Exercise instructions: Would you please write out the records below exactly as they appear?

─── Listed records ───

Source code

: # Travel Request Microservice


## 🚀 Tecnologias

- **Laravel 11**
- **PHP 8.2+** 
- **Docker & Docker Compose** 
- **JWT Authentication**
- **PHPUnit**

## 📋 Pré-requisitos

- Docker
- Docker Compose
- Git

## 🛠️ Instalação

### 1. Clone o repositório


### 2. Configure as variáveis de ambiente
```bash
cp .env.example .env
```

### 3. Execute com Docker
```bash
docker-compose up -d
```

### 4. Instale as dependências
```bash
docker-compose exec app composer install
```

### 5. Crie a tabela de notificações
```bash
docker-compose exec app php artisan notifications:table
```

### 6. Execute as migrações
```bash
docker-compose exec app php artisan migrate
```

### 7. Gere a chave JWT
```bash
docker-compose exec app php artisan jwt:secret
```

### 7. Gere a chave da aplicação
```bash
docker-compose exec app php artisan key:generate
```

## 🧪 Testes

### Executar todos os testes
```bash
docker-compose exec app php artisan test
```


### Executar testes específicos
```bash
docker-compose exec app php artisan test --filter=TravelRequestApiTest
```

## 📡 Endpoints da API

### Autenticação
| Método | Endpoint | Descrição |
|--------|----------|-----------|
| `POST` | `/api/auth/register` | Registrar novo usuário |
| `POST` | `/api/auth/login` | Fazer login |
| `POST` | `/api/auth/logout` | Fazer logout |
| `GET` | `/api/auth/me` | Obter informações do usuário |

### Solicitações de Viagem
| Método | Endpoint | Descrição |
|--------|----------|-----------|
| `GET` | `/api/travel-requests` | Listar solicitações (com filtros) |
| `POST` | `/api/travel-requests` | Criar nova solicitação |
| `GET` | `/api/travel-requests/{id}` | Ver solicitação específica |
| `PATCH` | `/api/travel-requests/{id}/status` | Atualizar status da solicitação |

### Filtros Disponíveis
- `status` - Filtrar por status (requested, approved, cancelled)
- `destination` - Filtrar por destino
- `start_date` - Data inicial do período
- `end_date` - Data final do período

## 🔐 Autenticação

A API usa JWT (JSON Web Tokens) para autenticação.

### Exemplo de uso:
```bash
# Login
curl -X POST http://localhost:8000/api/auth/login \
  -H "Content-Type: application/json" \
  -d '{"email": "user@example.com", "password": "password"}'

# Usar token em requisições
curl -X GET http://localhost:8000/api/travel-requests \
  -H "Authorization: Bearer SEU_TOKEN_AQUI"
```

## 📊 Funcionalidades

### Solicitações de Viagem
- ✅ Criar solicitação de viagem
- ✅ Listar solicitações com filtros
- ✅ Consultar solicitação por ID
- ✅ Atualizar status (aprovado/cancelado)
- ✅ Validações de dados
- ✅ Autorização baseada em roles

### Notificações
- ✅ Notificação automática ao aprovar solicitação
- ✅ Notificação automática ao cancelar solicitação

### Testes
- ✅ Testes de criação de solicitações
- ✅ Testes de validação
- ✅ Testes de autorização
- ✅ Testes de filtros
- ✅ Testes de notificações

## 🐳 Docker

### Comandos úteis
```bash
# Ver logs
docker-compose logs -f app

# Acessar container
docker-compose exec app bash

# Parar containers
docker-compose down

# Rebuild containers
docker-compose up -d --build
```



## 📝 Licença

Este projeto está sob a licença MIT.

───

Response:
Source code

: # Travel Request Microservice


## 🚀 Tecnologias

- **Laravel 11**
- **PHP 8.2+** 
- **Docker & Docker Compose** 
- **JWT Authentication**
- **PHPUnit**

## 📋 Pré-requisitos

- Docker
- Docker Compose
- Git

## 🛠️ Instalação

### 1. Clone o repositório


### 2. Configure as variáveis de ambiente
```bash
cp .env.example .env
```

### 3. Execute com Docker
```bash
docker-compose up -d
```

### 4. Instale as dependências
```bash
docker-compose exec app composer install
```

### 5. Crie a tabela de notificações
```bash
docker-compose exec app php artisan notifications:table
```

### 6. Execute as migrações
```bash
docker-compose exec app php artisan migrate
```

### 7. Gere a chave JWT
```bash
docker-compose exec app php artisan jwt:secret
```

### 7. Gere a chave da aplicação
```bash
docker-compose exec app php artisan key:generate
```

## 🧪 Testes

### Executar todos os testes
```bash
docker-compose exec app php artisan test
```


### Executar testes específicos
```bash
docker-compose exec app php artisan test --filter=TravelRequestApiTest
```

## 📡 Endpoints da API

### Autenticação
| Método | Endpoint | Descrição |
|--------|----------|-----------|
| `POST` | `/api/auth/register` | Registrar novo usuário |
| `POST` | `/api/auth/login` | Fazer login |
| `POST` | `/api/auth/logout` | Fazer logout |
| `GET` | `/api/auth/me` | Obter informações do usuário |

### Solicitações de Viagem
| Método | Endpoint | Descrição |
|--------|----------|-----------|
| `GET` | `/api/travel-requests` | Listar solicitações (com filtros) |
| `POST` | `/api/travel-requests` | Criar nova solicitação |
| `GET` | `/api/travel-requests/{id}` | Ver solicitação específica |
| `PATCH` | `/api/travel-requests/{id}/status` | Atualizar status da solicitação |

### Filtros Disponíveis
- `status` - Filtrar por status (requested, approved, cancelled)
- `destination` - Filtrar por destino
- `start_date` - Data inicial do período
- `end_date` - Data final do período

## 🔐 Autenticação

A API usa JWT (JSON Web Tokens) para autenticação.

### Exemplo de uso:
```bash
# Login
curl -X POST http://localhost:8000/api/auth/login \
  -H "Content-Type: application/json" \
  -d '{"email": "user@example.com", "password": "password"}'

# Usar token em requisições
curl -X GET http://localhost:8000/api/travel-requests \
  -H "Authorization: Bearer SEU_TOKEN_AQUI"
```

## 📊 Funcionalidades

### Solicitações de Viagem
- ✅ Criar solicitação de viagem
- ✅ Listar solicitações com filtros
- ✅ Consultar solicitação por ID
- ✅ Atualizar status (aprovado/cancelado)
- ✅ Validações de dados
- ✅ Autorização baseada em roles

### Notificações
- ✅ Notificação automática ao aprovar solicitação
- ✅ Notificação automática ao cancelar solicitação

### Testes
- ✅ Testes de criação de solicitações
- ✅ Testes de validação
- ✅ Testes de autorização
- ✅ Testes de filtros
- ✅ Testes de notificações

## 🐳 Docker

### Comandos úteis
```bash
# Ver logs
docker-compose logs -f app

# Acessar container
docker-compose exec app bash

# Parar containers
docker-compose down

# Rebuild containers
docker-compose up -d --build
```



## 📝 Licença

Este projeto está sob a licença MIT.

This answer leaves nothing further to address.